Bain & Company is one of the world's leading global business consulting firms, serving clients across six continents. It was founded in 1973 on the principle that consultants must measure their success in terms of their clients' financial results. Bain's clients have outperformed the stock market 4 to 1. With offices in all major cities, Bain has worked with over 4,150 major multinational and other corporations from every economic sector, in every region of the world.
A career at Bain & Company will provide the opportunity to learn in a collaborative teaming environment, drive impact to support our 'Results' mission statement. The firm has a passionate and rich culture that offers an unparalleled business experience that can carry throughout a career.
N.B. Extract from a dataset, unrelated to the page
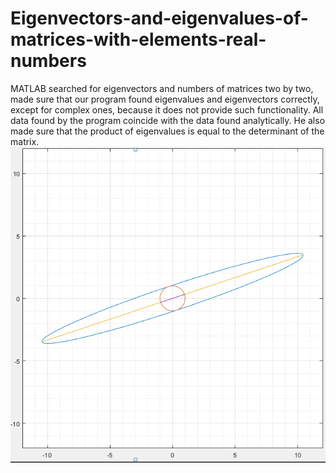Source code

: # Eigenvectors-and-eigenvalues-of-matrices-with-elements-real-numbers
MATLAB
searched for eigenvectors and numbers of matrices two by two, made sure that our program found eigenvalues and eigenvectors correctly, except for complex ones, because it does not provide such functionality. All data found by the program coincide with the data found analytically. He also made sure that the product of eigenvalues is equal to the determinant of the matrix.
![](graph.png)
We hire dynamic individuals that are dedicated to achieving both personal and professional goals.
Bain's Global Engineering leads the firm's software development efforts and defines engineering standards for Bain globally. The team ships software solutions to address client and internal needs, ranging from iterative prototypes to enterprise-grade production software.
You will solve cutting-edge problems for a variety of industries as a software engineer specializing in Platform Infrastructure and DevOps. As a member of a diverse engineering team, you will participate in the full engineering life cycle which includes designing, developing, optimizing, and deploying new machine learning solutions and infrastructure at the production scale of the world's largest companies.
Core Responsibilities and Requirements
- Partner with Data Science, Data Engineering, and Machine Learning Engineering teams to develop and deploy production quality code
- Develop and champion modern infrastructure concepts to technical audience and business stakeholders
- Implement new and innovative deployment techniques, tooling, and infrastructure automation within Bain and our clients.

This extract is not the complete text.